*** EXTRACTED RECORDS Section Begins ***

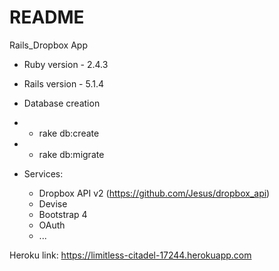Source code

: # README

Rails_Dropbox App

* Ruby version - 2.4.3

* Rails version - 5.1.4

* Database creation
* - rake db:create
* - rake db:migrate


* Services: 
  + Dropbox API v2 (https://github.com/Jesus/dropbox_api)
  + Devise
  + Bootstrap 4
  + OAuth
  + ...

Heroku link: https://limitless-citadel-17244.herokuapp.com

*** EXTRACTED RECORDS Section Ends ***
*** EXTRACTED RECORDS Section Begins ***

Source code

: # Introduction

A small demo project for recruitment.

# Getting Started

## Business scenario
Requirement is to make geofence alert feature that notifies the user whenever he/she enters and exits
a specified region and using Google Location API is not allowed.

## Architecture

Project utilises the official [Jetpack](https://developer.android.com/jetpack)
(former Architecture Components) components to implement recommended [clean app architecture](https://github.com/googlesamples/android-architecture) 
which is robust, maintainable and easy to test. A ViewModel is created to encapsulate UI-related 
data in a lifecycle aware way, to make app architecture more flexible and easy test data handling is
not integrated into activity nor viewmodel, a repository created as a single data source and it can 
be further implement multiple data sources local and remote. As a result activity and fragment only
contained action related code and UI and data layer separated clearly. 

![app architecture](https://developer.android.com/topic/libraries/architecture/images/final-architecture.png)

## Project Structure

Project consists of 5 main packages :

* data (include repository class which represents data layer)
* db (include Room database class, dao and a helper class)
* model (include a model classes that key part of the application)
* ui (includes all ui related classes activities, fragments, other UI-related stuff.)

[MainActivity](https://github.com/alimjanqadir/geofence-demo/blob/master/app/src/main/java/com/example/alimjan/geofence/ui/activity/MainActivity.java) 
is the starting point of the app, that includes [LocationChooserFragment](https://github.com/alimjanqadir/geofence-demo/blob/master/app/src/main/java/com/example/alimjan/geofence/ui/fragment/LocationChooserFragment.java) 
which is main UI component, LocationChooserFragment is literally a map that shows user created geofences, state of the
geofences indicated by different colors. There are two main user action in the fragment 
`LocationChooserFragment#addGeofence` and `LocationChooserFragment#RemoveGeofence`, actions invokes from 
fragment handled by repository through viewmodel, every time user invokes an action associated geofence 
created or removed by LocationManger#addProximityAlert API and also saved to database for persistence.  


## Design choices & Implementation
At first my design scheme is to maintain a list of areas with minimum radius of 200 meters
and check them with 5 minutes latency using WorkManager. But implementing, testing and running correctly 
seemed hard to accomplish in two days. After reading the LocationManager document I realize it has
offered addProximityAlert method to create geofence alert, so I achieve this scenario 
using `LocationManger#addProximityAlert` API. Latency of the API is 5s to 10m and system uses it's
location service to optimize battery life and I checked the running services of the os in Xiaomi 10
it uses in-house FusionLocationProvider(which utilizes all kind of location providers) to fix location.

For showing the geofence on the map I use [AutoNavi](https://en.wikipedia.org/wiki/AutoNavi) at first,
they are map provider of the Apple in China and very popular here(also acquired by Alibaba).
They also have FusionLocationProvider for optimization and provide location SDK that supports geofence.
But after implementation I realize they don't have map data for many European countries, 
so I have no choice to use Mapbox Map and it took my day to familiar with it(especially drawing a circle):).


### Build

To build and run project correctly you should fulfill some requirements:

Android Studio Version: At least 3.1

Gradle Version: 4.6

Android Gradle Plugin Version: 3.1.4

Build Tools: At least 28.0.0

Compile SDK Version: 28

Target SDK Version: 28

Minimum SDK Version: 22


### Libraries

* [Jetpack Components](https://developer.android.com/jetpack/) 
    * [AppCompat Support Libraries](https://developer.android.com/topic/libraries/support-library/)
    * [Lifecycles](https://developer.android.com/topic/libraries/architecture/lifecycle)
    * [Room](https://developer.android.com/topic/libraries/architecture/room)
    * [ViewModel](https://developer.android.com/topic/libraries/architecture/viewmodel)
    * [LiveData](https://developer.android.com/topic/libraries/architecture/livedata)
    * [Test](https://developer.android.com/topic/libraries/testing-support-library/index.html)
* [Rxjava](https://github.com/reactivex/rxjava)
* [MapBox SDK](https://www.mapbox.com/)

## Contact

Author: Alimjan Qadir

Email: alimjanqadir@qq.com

*** EXTRACTED RECORDS Section Ends ***

AIM OF THE EXERCISE: The lines above from the one with "of the application)" through the one with "other UI-related stuff.)" are to be duplicated exactly, ends included, with nothing added.

SOLUTION TO THE EXERCISE:
* model (include a model classes that key part of the application)
* ui (includes all ui related classes activities, fragments, other UI-related stuff.)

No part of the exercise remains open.